Parsing Signed Numbers in ANTLR

One of the more interesting things I’ve been working on lately is a scripting language to drive a simulation system. It describes nominal values of key parameters, how to vary them, do an analysis, gather the results and present those results. ANTLR and ANTLRWorks are usually great tools to create the lexer and parser of such a scripting language. That’s how I started out this time too. Since I thought it would be trivial, I left parsing signed numbers to nearly the end of the project. It was a bit of a surprise how difficult this was.
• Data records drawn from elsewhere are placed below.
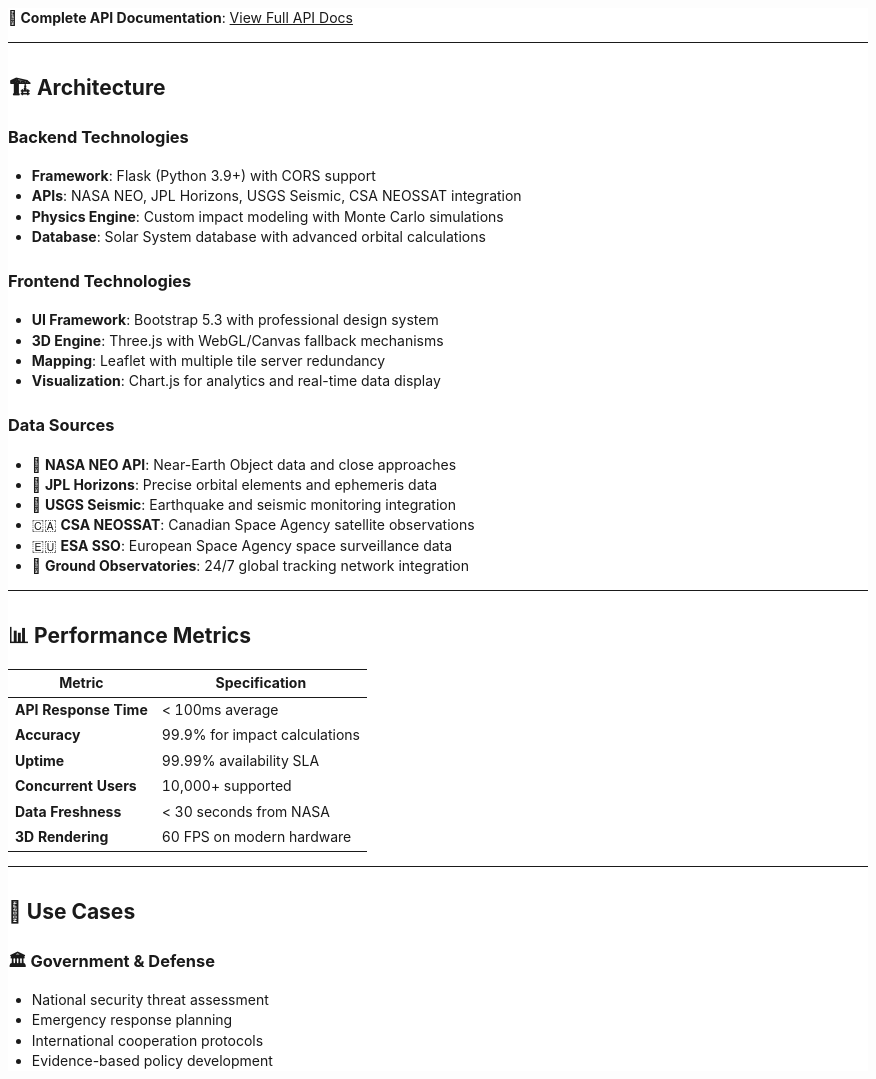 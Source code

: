 **📖 Complete API Documentation**: [View Full API Docs](./README_PROFESSIONAL.md#api-documentation)

---

## 🏗️ **Architecture**

### **Backend Technologies**
- **Framework**: Flask (Python 3.9+) with CORS support
- **APIs**: NASA NEO, JPL Horizons, USGS Seismic, CSA NEOSSAT integration
- **Physics Engine**: Custom impact modeling with Monte Carlo simulations
- **Database**: Solar System database with advanced orbital calculations

### **Frontend Technologies**  
- **UI Framework**: Bootstrap 5.3 with professional design system
- **3D Engine**: Three.js with WebGL/Canvas fallback mechanisms
- **Mapping**: Leaflet with multiple tile server redundancy
- **Visualization**: Chart.js for analytics and real-time data display

### **Data Sources**
- 🚀 **NASA NEO API**: Near-Earth Object data and close approaches
- 🌌 **JPL Horizons**: Precise orbital elements and ephemeris data  
- 🌋 **USGS Seismic**: Earthquake and seismic monitoring integration
- 🇨🇦 **CSA NEOSSAT**: Canadian Space Agency satellite observations
- 🇪🇺 **ESA SSO**: European Space Agency space surveillance data
- 🔭 **Ground Observatories**: 24/7 global tracking network integration

---

## 📊 **Performance Metrics**

| Metric | Specification |
|--------|---------------|
| **API Response Time** | < 100ms average |
| **Accuracy** | 99.9% for impact calculations |
| **Uptime** | 99.99% availability SLA |
| **Concurrent Users** | 10,000+ supported |
| **Data Freshness** | < 30 seconds from NASA |
| **3D Rendering** | 60 FPS on modern hardware |

---

## 🎯 **Use Cases**

### **🏛️ Government & Defense**
- National security threat assessment
- Emergency response planning
- International cooperation protocols
- Evidence-based policy development
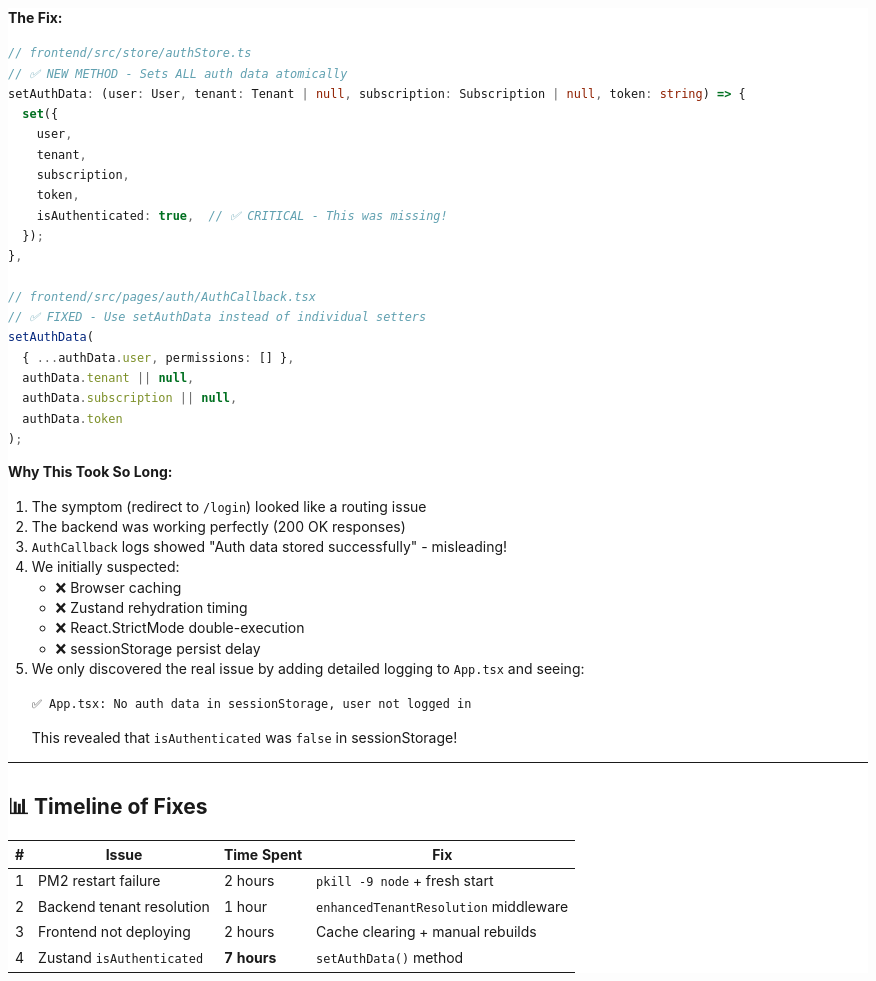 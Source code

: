 **The Fix:**
```typescript
// frontend/src/store/authStore.ts
// ✅ NEW METHOD - Sets ALL auth data atomically
setAuthData: (user: User, tenant: Tenant | null, subscription: Subscription | null, token: string) => {
  set({
    user,
    tenant,
    subscription,
    token,
    isAuthenticated: true,  // ✅ CRITICAL - This was missing!
  });
},

// frontend/src/pages/auth/AuthCallback.tsx
// ✅ FIXED - Use setAuthData instead of individual setters
setAuthData(
  { ...authData.user, permissions: [] },
  authData.tenant || null,
  authData.subscription || null,
  authData.token
);
```

**Why This Took So Long:**
1. The symptom (redirect to `/login`) looked like a routing issue
2. The backend was working perfectly (200 OK responses)
3. `AuthCallback` logs showed "Auth data stored successfully" - misleading!
4. We initially suspected:
   - ❌ Browser caching
   - ❌ Zustand rehydration timing
   - ❌ React.StrictMode double-execution
   - ❌ sessionStorage persist delay
5. We only discovered the real issue by adding detailed logging to `App.tsx` and seeing:
   ```
   ✅ App.tsx: No auth data in sessionStorage, user not logged in
   ```
   This revealed that `isAuthenticated` was `false` in sessionStorage!

---

## 📊 Timeline of Fixes

| # | Issue | Time Spent | Fix |
|---|-------|------------|-----|
| 1 | PM2 restart failure | 2 hours | `pkill -9 node` + fresh start |
| 2 | Backend tenant resolution | 1 hour | `enhancedTenantResolution` middleware |
| 3 | Frontend not deploying | 2 hours | Cache clearing + manual rebuilds |
| 4 | Zustand `isAuthenticated` | **7 hours** | `setAuthData()` method |

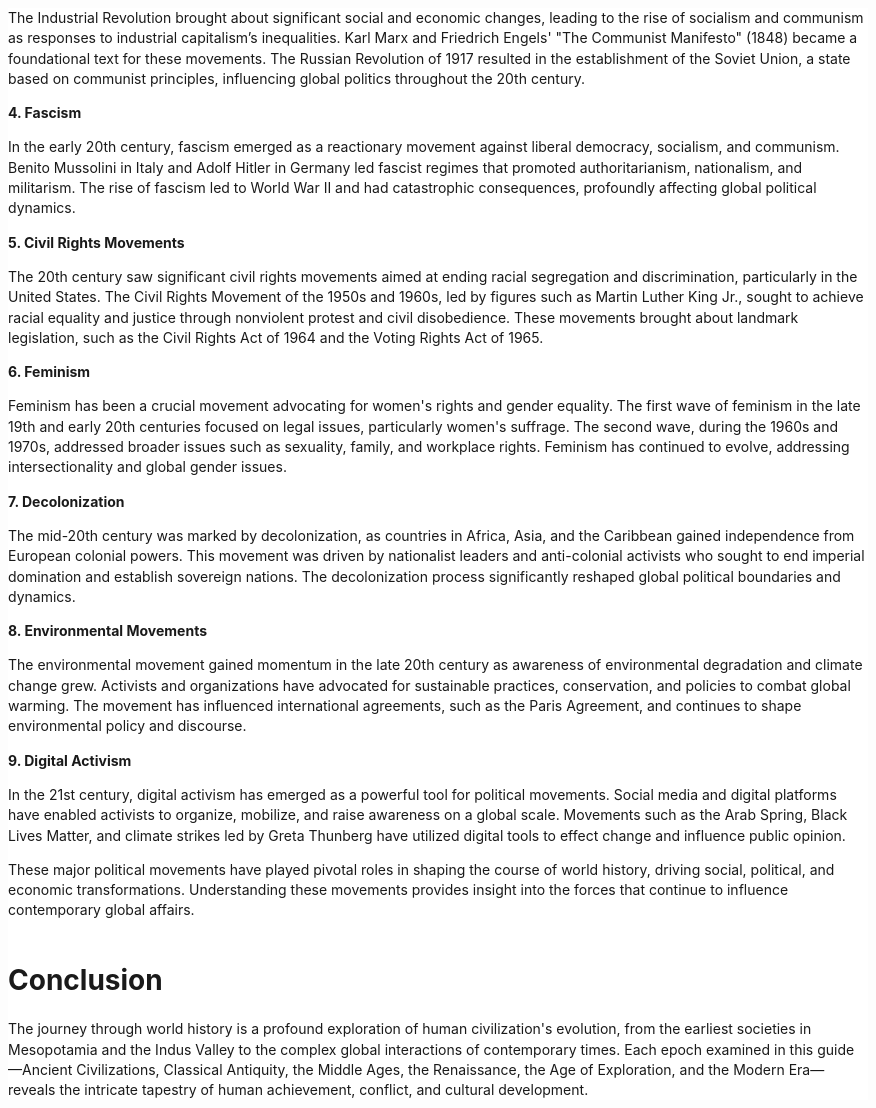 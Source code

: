 The Industrial Revolution brought about significant social and economic changes, leading to the rise of socialism and communism as responses to industrial capitalism’s inequalities. Karl Marx and Friedrich Engels' "The Communist Manifesto" (1848) became a foundational text for these movements. The Russian Revolution of 1917 resulted in the establishment of the Soviet Union, a state based on communist principles, influencing global politics throughout the 20th century.

**4. Fascism**

In the early 20th century, fascism emerged as a reactionary movement against liberal democracy, socialism, and communism. Benito Mussolini in Italy and Adolf Hitler in Germany led fascist regimes that promoted authoritarianism, nationalism, and militarism. The rise of fascism led to World War II and had catastrophic consequences, profoundly affecting global political dynamics.

**5. Civil Rights Movements**

The 20th century saw significant civil rights movements aimed at ending racial segregation and discrimination, particularly in the United States. The Civil Rights Movement of the 1950s and 1960s, led by figures such as Martin Luther King Jr., sought to achieve racial equality and justice through nonviolent protest and civil disobedience. These movements brought about landmark legislation, such as the Civil Rights Act of 1964 and the Voting Rights Act of 1965.

**6. Feminism**

Feminism has been a crucial movement advocating for women's rights and gender equality. The first wave of feminism in the late 19th and early 20th centuries focused on legal issues, particularly women's suffrage. The second wave, during the 1960s and 1970s, addressed broader issues such as sexuality, family, and workplace rights. Feminism has continued to evolve, addressing intersectionality and global gender issues.

**7. Decolonization**

The mid-20th century was marked by decolonization, as countries in Africa, Asia, and the Caribbean gained independence from European colonial powers. This movement was driven by nationalist leaders and anti-colonial activists who sought to end imperial domination and establish sovereign nations. The decolonization process significantly reshaped global political boundaries and dynamics.

**8. Environmental Movements**

The environmental movement gained momentum in the late 20th century as awareness of environmental degradation and climate change grew. Activists and organizations have advocated for sustainable practices, conservation, and policies to combat global warming. The movement has influenced international agreements, such as the Paris Agreement, and continues to shape environmental policy and discourse.

**9. Digital Activism**

In the 21st century, digital activism has emerged as a powerful tool for political movements. Social media and digital platforms have enabled activists to organize, mobilize, and raise awareness on a global scale. Movements such as the Arab Spring, Black Lives Matter, and climate strikes led by Greta Thunberg have utilized digital tools to effect change and influence public opinion.

These major political movements have played pivotal roles in shaping the course of world history, driving social, political, and economic transformations. Understanding these movements provides insight into the forces that continue to influence contemporary global affairs.
# Conclusion
The journey through world history is a profound exploration of human civilization's evolution, from the earliest societies in Mesopotamia and the Indus Valley to the complex global interactions of contemporary times. Each epoch examined in this guide—Ancient Civilizations, Classical Antiquity, the Middle Ages, the Renaissance, the Age of Exploration, and the Modern Era—reveals the intricate tapestry of human achievement, conflict, and cultural development.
For this work, I needed both signed and unsigned integers and floating point numbers. Specifying things like the number of replicates requires a non-negative integer. Specifying things like wavelengths requires non-negative floats. Specifying how to step parameters from one simulation run to the next requires signed integers or floats.

After the first few failed attempts, it was off to the web, where there was no shortage of advice and pointers to code. None of it worked. Oh, there were lots of methods that parsed unsigned integers, a few working examples of unsigned floats, and one very large example of the grammar to parse numbers in JavaFX. But none of them worked for my application. I’m not giving pointers here since that code didn’t work as expected.

What finally did work was a trivial modification to the relevant piece of a grammar for C that was written by Terence Parr (the creator of ANTLR) back in 2006 Sam Harwell back in 2013.

So, here’s the modification that worked for me.

number
 :    unary_operator? unsigned_number
 ;

unary_operator
 :    '+'
 |    '-'
 ;

unsigned_number
 :    UNSIGNED_INT
 |    UNSIGNED_FLOAT
 ;

UNSIGNED_INT : ('0' | '1'..'9' '0'..'9'*);

UNSIGNED_FLOAT
 :   ('0'..'9')+ '.' ('0'..'9')* Exponent?
 |   '.' ('0'..'9')+ Exponent?
 |   ('0'..'9')+ Exponent
 ;

fragment
Exponent : ('e'|'E') ('+'|'-')? ('0'..'9')+ ;

When you want an unsigned integer, use UNSIGNED_INT. When you want a signed integer or float, use number, and so on.

Just to point out one detail, this grammar produces a lexer that recognizes numbers that your underlying implementation language may not be able to represent. For example, the lexer recognizes 1.347e-47026 as a legitimate number even though you can’t represent it in Java. That’s something for other parts of the program to handle.